Большие похотливые вожделенные губы: темно-кровные моллюски.

Туманы двигались по холму, когда я выбрался наверх из ночи и слякоти. Туманы, висящие на влажных деревьях. Свет в верхней комнате. Она одевается для поездки в театр. В зеркале призраки… Свечи! Свечи!

Нежное существо. В полночь, после музыки, всю дорогу по Сан Мишель, слова эти произносились тихо. Поспокойнее, Джеймси! Разве никогда не ходил ты по улицам Дублина в ночи, всхлипывая над другим именем? (18)

Трупы евреев лежат вокруг меня (19), сгнивая в могилах на своем священном поле. Здесь гробница ее народа, черный камень, тишина без надежды..... Прыщавый Мейссель (20) привел меня сюда. Он вон за теми деревьями, с покрытой головой, у могилы своей жены-самоубийцы, удивляется, как женщина, которая спала в его постели, пришла к этому концу….. Гробница ее народа и ее собственная: черный камень, тишина без надежды: и все приготовлено.
Не умирай!

Она поднимает руки в попытке застегнуть на шее крючочки платья из черной кисеи.
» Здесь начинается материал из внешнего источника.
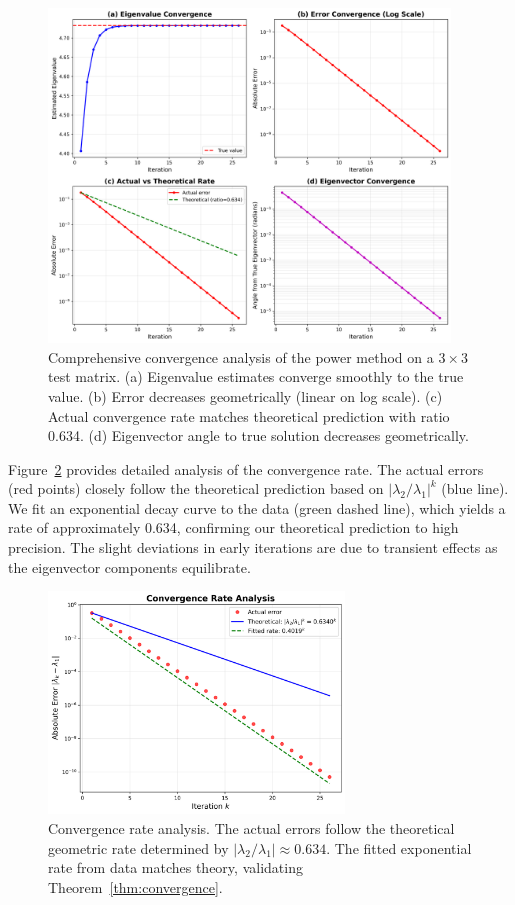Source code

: \documentclass[11pt,a4paper]{article}
\begin{document}
\begin{figure}[h]
\centering
\includegraphics[width=0.95\textwidth]{convergence_analysis.png}
\caption{Comprehensive convergence analysis of the power method on a $3 \times 3$ test matrix. (a) Eigenvalue estimates converge smoothly to the true value. (b) Error decreases geometrically (linear on log scale). (c) Actual convergence rate matches theoretical prediction with ratio 0.634. (d) Eigenvector angle to true solution decreases geometrically.}
\label{fig:convergence}
\end{figure}

Figure~\ref{fig:rate} provides detailed analysis of the convergence rate. The actual errors (red points) closely follow the theoretical prediction based on $|\lambda_2/\lambda_1|^k$ (blue line). We fit an exponential decay curve to the data (green dashed line), which yields a rate of approximately 0.634, confirming our theoretical prediction to high precision. The slight deviations in early iterations are due to transient effects as the eigenvector components equilibrate.

\begin{figure}[h]
\centering
\includegraphics[width=0.7\textwidth]{convergence_rate.png}
\caption{Convergence rate analysis. The actual errors follow the theoretical geometric rate determined by $|\lambda_2/\lambda_1| \approx 0.634$. The fitted exponential rate from data matches theory, validating Theorem~\ref{thm:convergence}.}
\label{fig:rate}
\end{figure}
\end{document}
Она не может: нет, она не может. Пятится ко мне безмолвно. Я поднимаю руки, чтобы помочь: ее руки падают, я беру мягкие паутинки краев ее платья и, стягивая их, чтобы застегнуть, в прорезь черной кисеи вижу гибкое тело, спрятавшееся в оранжевую сорочку. Сорочка сбрасывает тесемки оков (21) с ее плеч и медленно падает: гибкое гладкое обнаженное тело, мерцающее серебристой чешуей. Она скользит медленно по стройным ягодицам из ровного отполированного серебра и по их ложбинке, потускневшей серебряной тени…. Пальцы, холодные и спокойные и волнующие….. Прикосновение, прикосновение.

Скромное неразумное беспомощное и слабое дыхание. Но склонись и послушай голос. Воробушек под колесами Джаггернота (22), умоляющий сотрясателя земли (23) Пожалуйста, мистер Бог, большой мистер Бог!
Прощай, большой мир! .......
Aber das ist eine Schweinerei! (24)

Огромные банты на ее стройных бронзовых туфельках: шпоры изнеженной птицы.

Леди идет быстро, быстро, быстро….. Чистый воздух на горной дороге. Триест просыпается грубо: грубый солнечный свет над сгрудившимися красночерепичными крышами, черепаховой формы (25): сборище распростершихся ниц фанатиков ожидает национального освобождения. Красавчик (26) встает с постели жены любовника своей жены: (27) деловая домохозяйка уже на ногах, терновоглазая, и держит в руке блюдце с уксусной кислотой….. Чистый воздух и тишина на горной дороге: и копыта. Девушка верхом. Гедда! Гедда Габлер! (28)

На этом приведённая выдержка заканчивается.